It was a normal day on the golf course for Harold Alexander, until he and his friends found a few mysterious bottles inside the woods.

Alexander says one of the golfers opened the bottle and started to feel sick.

"It had a really vile smell and it almost knocked the top of his head off he said," Alexander said.

Deputies evacuated the Donaldson Center Golf Club when they realized it was meth.

Investigators say this happens more often than you think.

"Shake and Bake meth labs can be dropped anywhere," Lt.

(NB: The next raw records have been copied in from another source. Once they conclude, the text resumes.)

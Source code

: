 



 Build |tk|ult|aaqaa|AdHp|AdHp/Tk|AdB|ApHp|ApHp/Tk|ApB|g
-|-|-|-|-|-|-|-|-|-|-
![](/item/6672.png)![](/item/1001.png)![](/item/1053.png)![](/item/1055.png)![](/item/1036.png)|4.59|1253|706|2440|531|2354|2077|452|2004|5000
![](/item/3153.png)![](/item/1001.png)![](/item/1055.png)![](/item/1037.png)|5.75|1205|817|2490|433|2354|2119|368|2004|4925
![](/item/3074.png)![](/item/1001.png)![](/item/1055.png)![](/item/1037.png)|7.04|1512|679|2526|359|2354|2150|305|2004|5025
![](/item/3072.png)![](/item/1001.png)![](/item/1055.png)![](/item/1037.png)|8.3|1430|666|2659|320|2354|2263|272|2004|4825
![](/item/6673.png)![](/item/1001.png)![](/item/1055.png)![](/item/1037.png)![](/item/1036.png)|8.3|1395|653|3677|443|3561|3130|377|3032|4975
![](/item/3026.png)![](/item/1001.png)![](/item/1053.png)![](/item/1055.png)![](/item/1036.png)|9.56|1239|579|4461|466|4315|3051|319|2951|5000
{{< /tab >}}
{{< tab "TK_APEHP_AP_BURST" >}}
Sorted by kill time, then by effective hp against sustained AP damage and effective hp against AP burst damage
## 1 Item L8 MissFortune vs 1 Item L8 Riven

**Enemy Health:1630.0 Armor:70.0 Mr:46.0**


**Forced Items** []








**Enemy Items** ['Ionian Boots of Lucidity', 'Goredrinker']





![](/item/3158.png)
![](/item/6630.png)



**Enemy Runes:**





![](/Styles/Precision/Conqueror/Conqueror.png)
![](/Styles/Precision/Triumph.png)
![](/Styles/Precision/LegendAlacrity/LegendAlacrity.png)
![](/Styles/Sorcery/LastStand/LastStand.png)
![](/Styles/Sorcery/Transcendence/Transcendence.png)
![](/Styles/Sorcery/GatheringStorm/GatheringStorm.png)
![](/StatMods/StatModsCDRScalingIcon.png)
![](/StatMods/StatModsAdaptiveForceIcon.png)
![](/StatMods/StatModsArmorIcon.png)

Ashley Harris with the Spartanburg County Sheriff's Office said.

Harris is a chemist with the Sheriff's Office.

He says you'd be shocked by some of the places he has found "shake and bake" meth labs.

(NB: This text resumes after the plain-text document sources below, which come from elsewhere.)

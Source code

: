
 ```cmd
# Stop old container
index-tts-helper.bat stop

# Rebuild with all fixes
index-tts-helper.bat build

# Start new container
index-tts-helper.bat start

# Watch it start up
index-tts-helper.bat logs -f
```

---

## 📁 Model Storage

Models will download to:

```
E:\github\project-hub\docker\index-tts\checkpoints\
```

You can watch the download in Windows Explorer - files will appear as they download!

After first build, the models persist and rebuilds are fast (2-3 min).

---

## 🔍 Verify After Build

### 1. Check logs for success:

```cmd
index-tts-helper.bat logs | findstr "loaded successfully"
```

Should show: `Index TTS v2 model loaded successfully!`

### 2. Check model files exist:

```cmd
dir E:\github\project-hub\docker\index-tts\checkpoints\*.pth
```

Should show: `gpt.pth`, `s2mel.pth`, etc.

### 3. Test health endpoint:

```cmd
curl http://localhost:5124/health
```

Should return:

"We've seen them on the side of roads, we've seen them in lakes , on golf courses, in other people's storage buildings," Harris said.

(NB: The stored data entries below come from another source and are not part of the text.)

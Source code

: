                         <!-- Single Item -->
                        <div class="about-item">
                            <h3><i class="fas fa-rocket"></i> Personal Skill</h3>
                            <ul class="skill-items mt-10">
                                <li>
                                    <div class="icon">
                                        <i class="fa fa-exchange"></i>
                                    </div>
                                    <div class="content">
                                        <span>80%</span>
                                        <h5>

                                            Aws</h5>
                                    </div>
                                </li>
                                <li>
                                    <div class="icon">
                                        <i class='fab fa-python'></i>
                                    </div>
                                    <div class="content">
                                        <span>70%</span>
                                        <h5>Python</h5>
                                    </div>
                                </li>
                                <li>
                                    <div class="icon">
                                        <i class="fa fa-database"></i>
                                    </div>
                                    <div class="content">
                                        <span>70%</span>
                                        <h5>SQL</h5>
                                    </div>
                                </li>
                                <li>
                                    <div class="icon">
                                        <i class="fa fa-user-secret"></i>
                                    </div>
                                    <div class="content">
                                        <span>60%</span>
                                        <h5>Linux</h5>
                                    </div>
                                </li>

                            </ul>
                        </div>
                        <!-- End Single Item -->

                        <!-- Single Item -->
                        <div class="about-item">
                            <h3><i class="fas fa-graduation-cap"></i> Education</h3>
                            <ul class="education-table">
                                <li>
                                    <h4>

These labs put you at risk because simply touching the bottle can cause it to explode.

Even if the bottle doesn't explode it can still do serious damage.

"This is a chemical resistant suit we wear when entering a lab to protect us," Harris said.

Hazmat teams wear protective suits because touching the liquid can severely burn your skin.

"You don't realize it when it happens it feels soapy on the skin and later on you start to feel the pain coming from it," Harris said.

If you see bottles or containers that look suspicious call law enforcement, because it only takes a split second for meth to ignite.